When Google Lens was introduced in 2017, the search function did something that would have seemed like science fiction not too long ago: point your phone’s camera at an object, and Google Lens could identify it, show context, and maybe even let you buy it. It was a modern way of searching that didn’t require awkwardly typing in descriptions of the things you saw in front of you.
Lens also showed how Google planned to apply its machine learning and artificial intelligence tools to make sure its search engine was displayed on every possible surface. As Google increasingly leverages its core generative AI models to generate information summaries in response to text searches, visual search in Google Lens is also evolving. And now the company says Lens, which powers about 20 billion searches per month, will support even more ways to search, including video search and multimodal search.

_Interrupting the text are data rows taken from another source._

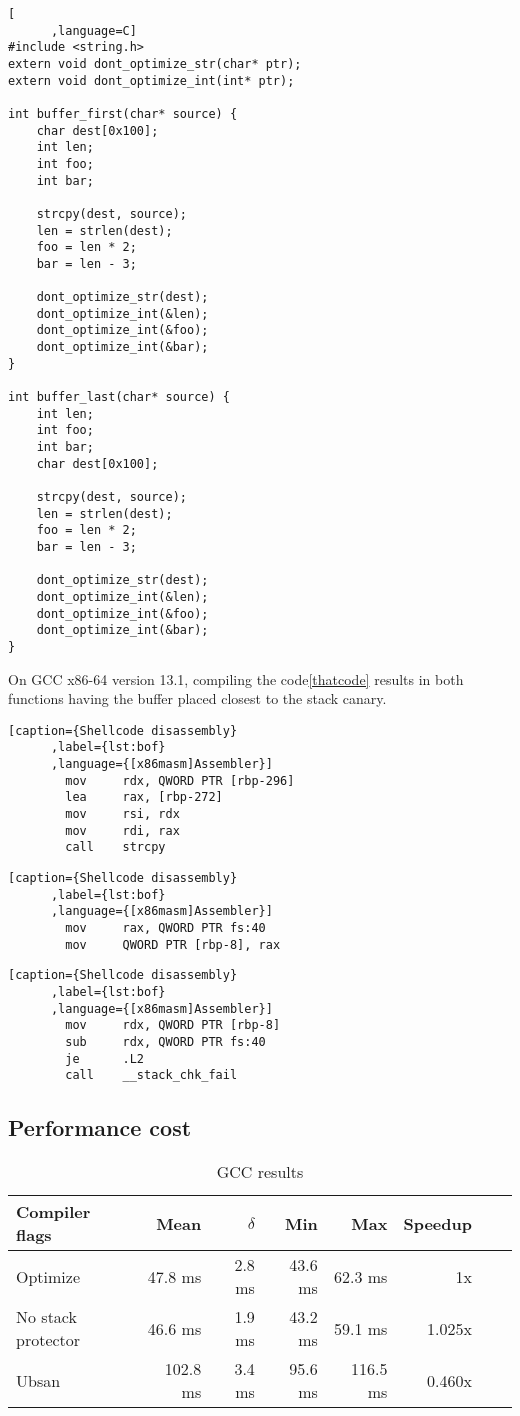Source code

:\documentclass{article}
\begin{document}
\begin{lstlisting}[
      ,language=C]
#include <string.h>
extern void dont_optimize_str(char* ptr);
extern void dont_optimize_int(int* ptr);

int buffer_first(char* source) {
    char dest[0x100];
    int len;
    int foo;
    int bar;

    strcpy(dest, source);
    len = strlen(dest);
    foo = len * 2;
    bar = len - 3;

    dont_optimize_str(dest);
    dont_optimize_int(&len);
    dont_optimize_int(&foo);
    dont_optimize_int(&bar);
}

int buffer_last(char* source) {
    int len;
    int foo;
    int bar;
    char dest[0x100];

    strcpy(dest, source);
    len = strlen(dest);
    foo = len * 2;
    bar = len - 3;

    dont_optimize_str(dest);
    dont_optimize_int(&len);
    dont_optimize_int(&foo);
    dont_optimize_int(&bar);
}
\end{lstlisting}%
\label{code:example_func}

On GCC x86-64 version 13.1, compiling the code\ref{thatcode} results in both functions having the buffer
placed closest to the stack canary.

\begin{lstlisting}[caption={Shellcode disassembly}
      ,label={lst:bof}
      ,language={[x86masm]Assembler}]
        mov     rdx, QWORD PTR [rbp-296]
        lea     rax, [rbp-272]
        mov     rsi, rdx
        mov     rdi, rax
        call    strcpy
\end{lstlisting}


\begin{lstlisting}[caption={Shellcode disassembly}
      ,label={lst:bof}
      ,language={[x86masm]Assembler}]
        mov     rax, QWORD PTR fs:40
        mov     QWORD PTR [rbp-8], rax
\end{lstlisting}


\begin{lstlisting}[caption={Shellcode disassembly}
      ,label={lst:bof}
      ,language={[x86masm]Assembler}]
        mov     rdx, QWORD PTR [rbp-8]
        sub     rdx, QWORD PTR fs:40
        je      .L2
        call    __stack_chk_fail
\end{lstlisting}

\subsection{Performance cost}
\begin{table}[ht]
\centering
\begin{tabular}{|l|r|r|r|r|r|r|r|}
\hline
Compiler flags & Mean & $\delta$ & Min & Max & Speedup \\
\hline
 Optimize &  47.8 ms & 2.8 ms & 43.6 ms & 62.3 ms & 1x \\
 No stack protector&  46.6 ms & 1.9 ms  & 43.2 ms  &  59.1 ms & 1.025x \\
 Ubsan &  102.8 ms & 3.4 ms & 95.6 ms  & 116.5 ms & 0.460x \\
\hline
\end{tabular}
\caption{GCC results}
\label{table:your_label}
\end{table}
\end{document}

Another change to Lens means even more shopping context will appear in the results. Shopping is, unsurprisingly, one of Lens’ key uses; Amazon and Pinterest also have visual search tools designed to encourage more repeated purchases. Search for a friend’s sneakers on elderly Google Lens and you might be presented with a carousel of similar items. Google says that in the updated version, Lens will show more direct links to purchases, customer reviews, publisher reviews and shopping comparison tools.
Lens search is now multi-modal, which is the current buzzword in AI, which means users can now search using a combination of video, images and voice commands. Instead of pointing a smartphone camera at an object, tapping the focus point on the screen, and waiting for the Lens app to display the results, users can point the lens and simultaneously issue voice commands, such as: “What kind of clouds are these?” or “What brand are these sneakers and where can I buy them?”
The lens will also start working on real-time video capture, which will take the tool a step further than identifying objects in still images. If you have a broken record player or see a flashing featherlight on a malfunctioning device at home, you can record a tiny video using Lens and, thanks to AI’s generative review, see tips on how to fix the item.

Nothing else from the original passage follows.